Home » Askanews » Auto cinesi, ipotesi stretta Ue accelera corsa alle fabbriche

Auto cinesi, ipotesi stretta Ue accelera corsa alle fabbriche

Auto cinesi, ipotesi stretta Ue accelera corsa alle fabbriche

Dazi, IAA e Made in Europe e spingono la localizzazione

Milano, 19 giu. (askanews) – Per i costruttori cinesi dell’auto la finestra per crescere in Europa solo con l’export si sta restringendo. In cinque anni la loro quota di mercato in Europa è passata dallo 0,5% a oltre il 6%, con punte vicine al 10% nei mesi migliori, ma quasi solo con vetture importate e soggette a dazi. Al Consiglio europeo del 18-19 giugno i Ventisette hanno scelto la linea del doppio binario con Pechino – dialogo, ma rafforzando gli strumenti di difesa commerciale – con il deficit Ue verso la Cina salito nel 2025 a circa 360 miliardi, quasi un miliardo al giorno e per la prima volta con tutti gli Stati membri in disavanzo. Alla cena dei leader si è preso atto che gli squilibri minacciano l’economia e l’industria europee; l’approccio resta quello del “de-risking, not decoupling”.

Sull’export pesano già i dazi sulle elettriche cinesi, dal 10% di base fino a circa il 45% per alcuni marchi, che secondo Handelsblatt la Commissione valuta di estendere anche ai plug-in. Ma a spingere alla localizzazione è soprattutto l’Industrial Accelerator Act, proposto a marzo: per gli investimenti oltre i 100 milioni in settori strategici come auto elettriche e batterie, da Paesi che pesano oltre il 40% della capacità mondiale – di fatto la Cina – servirà il via libera Ue e condizioni come una quota estera non oltre il 49% in joint venture con un partner europeo, la licenza della tecnologia e almeno metà dei lavoratori Ue. Non prima di metà 2027: di qui la corsa a posizionarsi ora su siti brownfield già esistenti, più rapidi da rilevare e riconvertire.

Il caso più avanzato è Byd: a Szeged, in Ungheria, avvierà la produzione nel quarto trimestre 2026 a partire dalla compatta elettrica Dolphin Surf, dopo aver congelato il progetto turco. Cerca ora una seconda base nel Sud Europa, con Spagna e Italia in esame, e punta a produrre localmente tutte le sue elettriche europee entro il 2028. La vicepresidente Stella Li ha detto di volere in tempi rapidi un impianto esistente da rilevare.

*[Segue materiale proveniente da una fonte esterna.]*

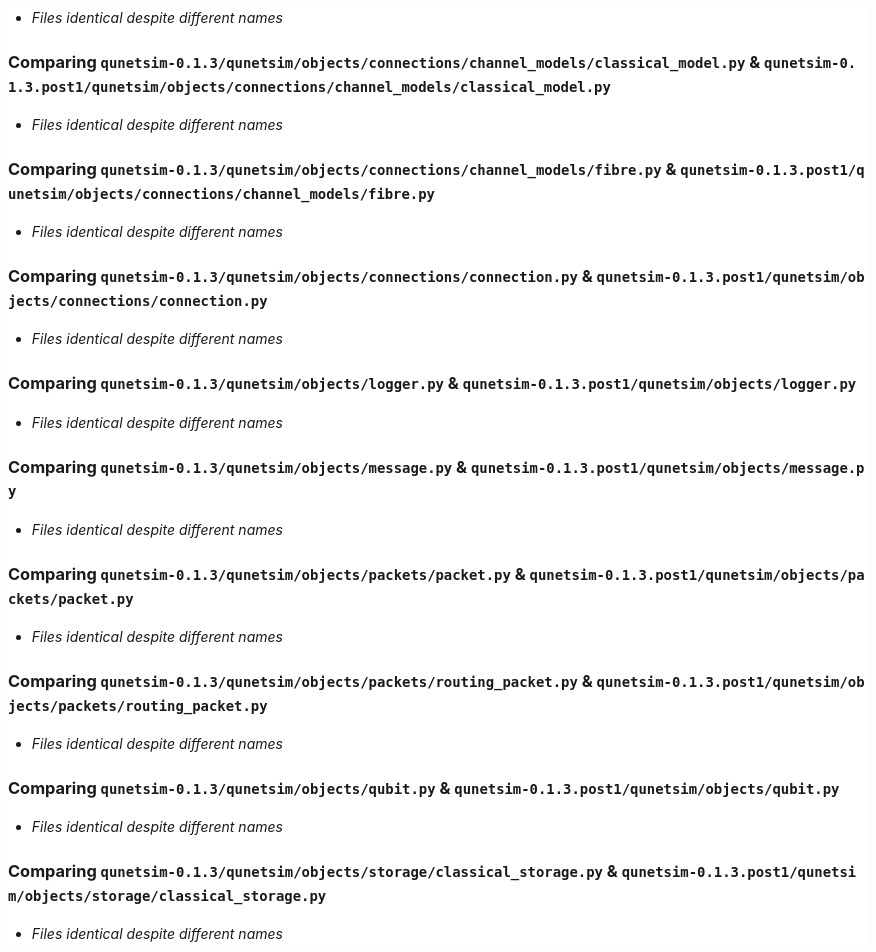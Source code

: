  * *Files identical despite different names*

### Comparing `qunetsim-0.1.3/qunetsim/objects/connections/channel_models/classical_model.py` & `qunetsim-0.1.3.post1/qunetsim/objects/connections/channel_models/classical_model.py`

 * *Files identical despite different names*

### Comparing `qunetsim-0.1.3/qunetsim/objects/connections/channel_models/fibre.py` & `qunetsim-0.1.3.post1/qunetsim/objects/connections/channel_models/fibre.py`

 * *Files identical despite different names*

### Comparing `qunetsim-0.1.3/qunetsim/objects/connections/connection.py` & `qunetsim-0.1.3.post1/qunetsim/objects/connections/connection.py`

 * *Files identical despite different names*

### Comparing `qunetsim-0.1.3/qunetsim/objects/logger.py` & `qunetsim-0.1.3.post1/qunetsim/objects/logger.py`

 * *Files identical despite different names*

### Comparing `qunetsim-0.1.3/qunetsim/objects/message.py` & `qunetsim-0.1.3.post1/qunetsim/objects/message.py`

 * *Files identical despite different names*

### Comparing `qunetsim-0.1.3/qunetsim/objects/packets/packet.py` & `qunetsim-0.1.3.post1/qunetsim/objects/packets/packet.py`

 * *Files identical despite different names*

### Comparing `qunetsim-0.1.3/qunetsim/objects/packets/routing_packet.py` & `qunetsim-0.1.3.post1/qunetsim/objects/packets/routing_packet.py`

 * *Files identical despite different names*

### Comparing `qunetsim-0.1.3/qunetsim/objects/qubit.py` & `qunetsim-0.1.3.post1/qunetsim/objects/qubit.py`

 * *Files identical despite different names*

### Comparing `qunetsim-0.1.3/qunetsim/objects/storage/classical_storage.py` & `qunetsim-0.1.3.post1/qunetsim/objects/storage/classical_storage.py`

 * *Files identical despite different names*
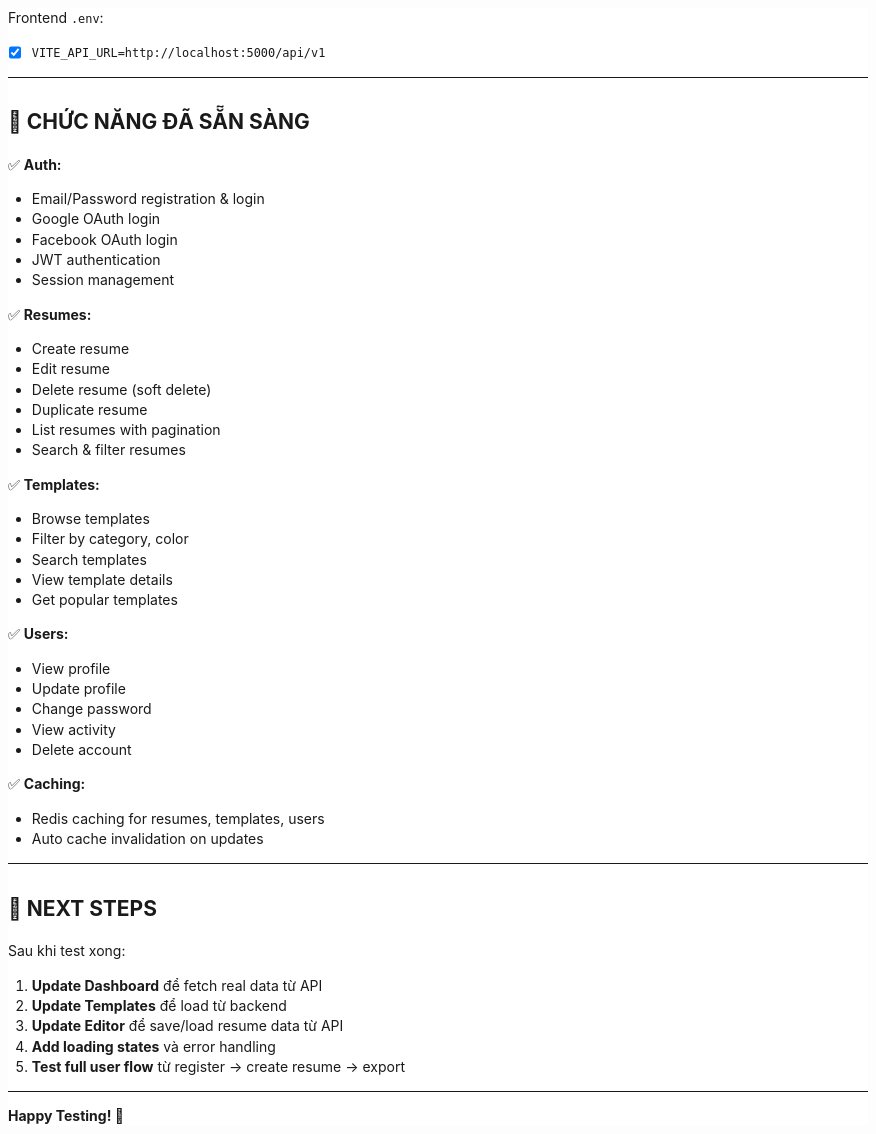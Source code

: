 Frontend `.env`:
- [x] `VITE_API_URL=http://localhost:5000/api/v1`

---

## 🎉 CHỨC NĂNG ĐÃ SẴN SÀNG

✅ **Auth:**
- Email/Password registration & login
- Google OAuth login
- Facebook OAuth login
- JWT authentication
- Session management

✅ **Resumes:**
- Create resume
- Edit resume
- Delete resume (soft delete)
- Duplicate resume
- List resumes with pagination
- Search & filter resumes

✅ **Templates:**
- Browse templates
- Filter by category, color
- Search templates
- View template details
- Get popular templates

✅ **Users:**
- View profile
- Update profile
- Change password
- View activity
- Delete account

✅ **Caching:**
- Redis caching for resumes, templates, users
- Auto cache invalidation on updates

---

## 🚀 NEXT STEPS

Sau khi test xong:

1. **Update Dashboard** để fetch real data từ API
2. **Update Templates** để load từ backend
3. **Update Editor** để save/load resume data từ API
4. **Add loading states** và error handling
5. **Test full user flow** từ register → create resume → export

---

**Happy Testing! 🎊**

La spinta non riguarda solo Byd. Chery è già nell’ex Nissan di Barcellona con Ebro; Saic-MG ha scelto la Galizia per il primo impianto nell’Ue; Xpeng assembla a Graz con Magna; Leapmotor rafforza l’asse con Stellantis per produrre in Spagna. Stellantis è uno dei perni della partita. Con Dongfeng ha firmato a maggio un memorandum per una joint venture europea al 51-49 – la stessa maggioranza europea verso cui spingono le regole Ue – che porterà sul mercato il marchio premium Voyah e produrrà nuovi modelli Dongfeng a Rennes, in Francia. È l’intesa più avanzata.

In Italia il ceo Antonio Filosa ha confermato in Parlamento trattative per Pomigliano, sulle E-Car da circa 15mila euro con Leapmotor tra i candidati, e per il rilancio di Maserati, che “non è in vendita”: l’idea è allearsi con un partner cinese per nuovi modelli di lusso elettrificati e ad alto contenuto tecnologico, a sostegno degli impianti sottoutilizzati di Modena e Cassino. Filosa ha parlato di “due partner importanti” e sceglierà entro dicembre; i rumor di metà maggio indicano Huawei e Jac, in Cina già alleate nel marchio di lusso Maextro.

Fra le indiscrezione non confermate, il dossier Geely-Ford a Valencia ma da inizio maggio non ci sono stati sviluppi. La direzione è ormai evidente: per i costruttori cinesi produrre in Europa non è più solo un modo per aggirare i dazi, ma una necessità per restare competitivi, adattarsi al contenuto locale e presentarsi a Bruxelles come investitori industriali, non solo come esportatori.